=== GIVEN INFORMATION ===
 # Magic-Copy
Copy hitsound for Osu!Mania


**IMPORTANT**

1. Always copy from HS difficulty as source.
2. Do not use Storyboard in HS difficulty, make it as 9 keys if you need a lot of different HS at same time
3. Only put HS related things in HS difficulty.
===
**TASK ITEM:** Reproduce every line of the data verbatim.

**TASK RESPONSE:**
 # Magic-Copy
Copy hitsound for Osu!Mania


**IMPORTANT**

1. Always copy from HS difficulty as source.
2. Do not use Storyboard in HS difficulty, make it as 9 keys if you need a lot of different HS at same time
3. Only put HS related things in HS difficulty.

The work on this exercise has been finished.